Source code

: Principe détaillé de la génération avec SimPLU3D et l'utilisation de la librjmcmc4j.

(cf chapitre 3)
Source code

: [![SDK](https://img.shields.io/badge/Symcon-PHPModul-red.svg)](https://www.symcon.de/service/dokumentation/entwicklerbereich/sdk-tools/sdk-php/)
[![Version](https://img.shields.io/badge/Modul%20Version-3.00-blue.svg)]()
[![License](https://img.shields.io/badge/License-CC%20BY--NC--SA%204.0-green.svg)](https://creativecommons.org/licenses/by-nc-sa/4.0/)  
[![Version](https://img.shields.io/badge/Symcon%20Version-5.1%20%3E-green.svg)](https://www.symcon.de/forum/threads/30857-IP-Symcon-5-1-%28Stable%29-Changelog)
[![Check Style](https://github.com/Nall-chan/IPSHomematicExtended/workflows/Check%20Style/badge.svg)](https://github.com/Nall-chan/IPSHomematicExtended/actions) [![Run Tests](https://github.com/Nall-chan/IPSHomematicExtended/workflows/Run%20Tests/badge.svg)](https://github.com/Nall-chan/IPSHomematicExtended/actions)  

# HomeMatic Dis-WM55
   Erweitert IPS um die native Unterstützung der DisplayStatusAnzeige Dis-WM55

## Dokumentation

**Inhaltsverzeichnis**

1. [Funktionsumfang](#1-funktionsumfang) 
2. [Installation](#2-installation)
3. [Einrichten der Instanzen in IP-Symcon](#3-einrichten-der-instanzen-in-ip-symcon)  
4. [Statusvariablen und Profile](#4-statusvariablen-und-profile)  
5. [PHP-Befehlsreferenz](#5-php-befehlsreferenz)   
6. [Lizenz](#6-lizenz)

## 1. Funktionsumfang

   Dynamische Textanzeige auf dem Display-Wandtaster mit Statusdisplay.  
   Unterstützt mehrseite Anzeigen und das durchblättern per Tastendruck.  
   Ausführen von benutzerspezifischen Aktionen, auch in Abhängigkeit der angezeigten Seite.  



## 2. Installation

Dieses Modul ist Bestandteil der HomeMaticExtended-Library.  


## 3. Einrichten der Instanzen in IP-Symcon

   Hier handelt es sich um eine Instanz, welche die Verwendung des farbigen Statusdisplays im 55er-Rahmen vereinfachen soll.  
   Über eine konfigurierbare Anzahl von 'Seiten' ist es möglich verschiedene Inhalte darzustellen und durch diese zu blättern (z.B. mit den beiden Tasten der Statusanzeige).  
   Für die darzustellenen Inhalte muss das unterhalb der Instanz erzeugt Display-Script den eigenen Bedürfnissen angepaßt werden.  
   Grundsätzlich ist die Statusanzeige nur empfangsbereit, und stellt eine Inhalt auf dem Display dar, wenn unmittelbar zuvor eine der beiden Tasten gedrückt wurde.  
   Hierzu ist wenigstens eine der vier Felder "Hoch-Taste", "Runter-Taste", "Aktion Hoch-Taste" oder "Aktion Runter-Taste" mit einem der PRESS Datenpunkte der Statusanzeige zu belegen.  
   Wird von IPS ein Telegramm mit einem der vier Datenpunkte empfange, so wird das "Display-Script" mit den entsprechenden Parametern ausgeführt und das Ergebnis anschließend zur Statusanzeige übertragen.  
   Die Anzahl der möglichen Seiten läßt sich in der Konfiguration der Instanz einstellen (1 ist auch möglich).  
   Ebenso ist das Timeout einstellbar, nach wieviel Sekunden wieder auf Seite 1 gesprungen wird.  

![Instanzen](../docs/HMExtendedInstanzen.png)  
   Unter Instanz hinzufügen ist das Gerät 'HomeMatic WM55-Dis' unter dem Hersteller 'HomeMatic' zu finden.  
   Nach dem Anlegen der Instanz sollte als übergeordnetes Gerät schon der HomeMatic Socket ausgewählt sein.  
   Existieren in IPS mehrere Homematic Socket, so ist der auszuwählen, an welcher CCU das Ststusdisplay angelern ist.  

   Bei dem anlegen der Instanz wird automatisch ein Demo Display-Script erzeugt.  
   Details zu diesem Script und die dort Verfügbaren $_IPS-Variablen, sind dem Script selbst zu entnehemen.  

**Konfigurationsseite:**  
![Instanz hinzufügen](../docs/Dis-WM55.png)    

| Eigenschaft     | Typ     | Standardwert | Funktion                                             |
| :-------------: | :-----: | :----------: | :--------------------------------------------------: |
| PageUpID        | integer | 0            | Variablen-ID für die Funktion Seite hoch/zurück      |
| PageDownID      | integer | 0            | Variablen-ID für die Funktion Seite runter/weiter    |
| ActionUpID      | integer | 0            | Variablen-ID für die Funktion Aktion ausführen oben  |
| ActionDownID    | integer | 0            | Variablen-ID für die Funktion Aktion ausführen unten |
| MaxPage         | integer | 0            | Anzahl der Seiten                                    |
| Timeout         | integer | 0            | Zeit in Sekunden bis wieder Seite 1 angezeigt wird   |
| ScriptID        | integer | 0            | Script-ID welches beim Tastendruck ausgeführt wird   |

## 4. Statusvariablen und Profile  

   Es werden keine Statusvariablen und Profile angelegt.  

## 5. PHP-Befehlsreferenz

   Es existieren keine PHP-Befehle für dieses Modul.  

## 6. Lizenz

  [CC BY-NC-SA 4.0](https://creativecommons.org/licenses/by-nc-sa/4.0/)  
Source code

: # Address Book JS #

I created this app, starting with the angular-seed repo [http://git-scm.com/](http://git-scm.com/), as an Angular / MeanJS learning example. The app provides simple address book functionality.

◇ ◇ ◇

**Your task:**
Each line in the listing above is to be returned unchanged.

**Your solution:**
Source code

: Principe détaillé de la génération avec SimPLU3D et l'utilisation de la librjmcmc4j.

(cf chapitre 3)
Source code

: [![SDK](https://img.shields.io/badge/Symcon-PHPModul-red.svg)](https://www.symcon.de/service/dokumentation/entwicklerbereich/sdk-tools/sdk-php/)
[![Version](https://img.shields.io/badge/Modul%20Version-3.00-blue.svg)]()
[![License](https://img.shields.io/badge/License-CC%20BY--NC--SA%204.0-green.svg)](https://creativecommons.org/licenses/by-nc-sa/4.0/)  
[![Version](https://img.shields.io/badge/Symcon%20Version-5.1%20%3E-green.svg)](https://www.symcon.de/forum/threads/30857-IP-Symcon-5-1-%28Stable%29-Changelog)
[![Check Style](https://github.com/Nall-chan/IPSHomematicExtended/workflows/Check%20Style/badge.svg)](https://github.com/Nall-chan/IPSHomematicExtended/actions) [![Run Tests](https://github.com/Nall-chan/IPSHomematicExtended/workflows/Run%20Tests/badge.svg)](https://github.com/Nall-chan/IPSHomematicExtended/actions)  

# HomeMatic Dis-WM55
   Erweitert IPS um die native Unterstützung der DisplayStatusAnzeige Dis-WM55

## Dokumentation

**Inhaltsverzeichnis**

1. [Funktionsumfang](#1-funktionsumfang) 
2. [Installation](#2-installation)
3. [Einrichten der Instanzen in IP-Symcon](#3-einrichten-der-instanzen-in-ip-symcon)  
4. [Statusvariablen und Profile](#4-statusvariablen-und-profile)  
5. [PHP-Befehlsreferenz](#5-php-befehlsreferenz)   
6. [Lizenz](#6-lizenz)

## 1. Funktionsumfang

   Dynamische Textanzeige auf dem Display-Wandtaster mit Statusdisplay.  
   Unterstützt mehrseite Anzeigen und das durchblättern per Tastendruck.  
   Ausführen von benutzerspezifischen Aktionen, auch in Abhängigkeit der angezeigten Seite.  



## 2. Installation

Dieses Modul ist Bestandteil der HomeMaticExtended-Library.  


## 3. Einrichten der Instanzen in IP-Symcon

   Hier handelt es sich um eine Instanz, welche die Verwendung des farbigen Statusdisplays im 55er-Rahmen vereinfachen soll.  
   Über eine konfigurierbare Anzahl von 'Seiten' ist es möglich verschiedene Inhalte darzustellen und durch diese zu blättern (z.B. mit den beiden Tasten der Statusanzeige).  
   Für die darzustellenen Inhalte muss das unterhalb der Instanz erzeugt Display-Script den eigenen Bedürfnissen angepaßt werden.  
   Grundsätzlich ist die Statusanzeige nur empfangsbereit, und stellt eine Inhalt auf dem Display dar, wenn unmittelbar zuvor eine der beiden Tasten gedrückt wurde.  
   Hierzu ist wenigstens eine der vier Felder "Hoch-Taste", "Runter-Taste", "Aktion Hoch-Taste" oder "Aktion Runter-Taste" mit einem der PRESS Datenpunkte der Statusanzeige zu belegen.  
   Wird von IPS ein Telegramm mit einem der vier Datenpunkte empfange, so wird das "Display-Script" mit den entsprechenden Parametern ausgeführt und das Ergebnis anschließend zur Statusanzeige übertragen.  
   Die Anzahl der möglichen Seiten läßt sich in der Konfiguration der Instanz einstellen (1 ist auch möglich).  
   Ebenso ist das Timeout einstellbar, nach wieviel Sekunden wieder auf Seite 1 gesprungen wird.  

![Instanzen](../docs/HMExtendedInstanzen.png)  
   Unter Instanz hinzufügen ist das Gerät 'HomeMatic WM55-Dis' unter dem Hersteller 'HomeMatic' zu finden.  
   Nach dem Anlegen der Instanz sollte als übergeordnetes Gerät schon der HomeMatic Socket ausgewählt sein.  
   Existieren in IPS mehrere Homematic Socket, so ist der auszuwählen, an welcher CCU das Ststusdisplay angelern ist.  

   Bei dem anlegen der Instanz wird automatisch ein Demo Display-Script erzeugt.  
   Details zu diesem Script und die dort Verfügbaren $_IPS-Variablen, sind dem Script selbst zu entnehemen.  

**Konfigurationsseite:**  
![Instanz hinzufügen](../docs/Dis-WM55.png)    

| Eigenschaft     | Typ     | Standardwert | Funktion                                             |
| :-------------: | :-----: | :----------: | :--------------------------------------------------: |
| PageUpID        | integer | 0            | Variablen-ID für die Funktion Seite hoch/zurück      |
| PageDownID      | integer | 0            | Variablen-ID für die Funktion Seite runter/weiter    |
| ActionUpID      | integer | 0            | Variablen-ID für die Funktion Aktion ausführen oben  |
| ActionDownID    | integer | 0            | Variablen-ID für die Funktion Aktion ausführen unten |
| MaxPage         | integer | 0            | Anzahl der Seiten                                    |
| Timeout         | integer | 0            | Zeit in Sekunden bis wieder Seite 1 angezeigt wird   |
| ScriptID        | integer | 0            | Script-ID welches beim Tastendruck ausgeführt wird   |

## 4. Statusvariablen und Profile  

   Es werden keine Statusvariablen und Profile angelegt.  

## 5. PHP-Befehlsreferenz

   Es existieren keine PHP-Befehle für dieses Modul.  

## 6. Lizenz

  [CC BY-NC-SA 4.0](https://creativecommons.org/licenses/by-nc-sa/4.0/)  
Source code

: # Address Book JS #

I created this app, starting with the angular-seed repo [http://git-scm.com/](http://git-scm.com/), as an Angular / MeanJS learning example. The app provides simple address book functionality.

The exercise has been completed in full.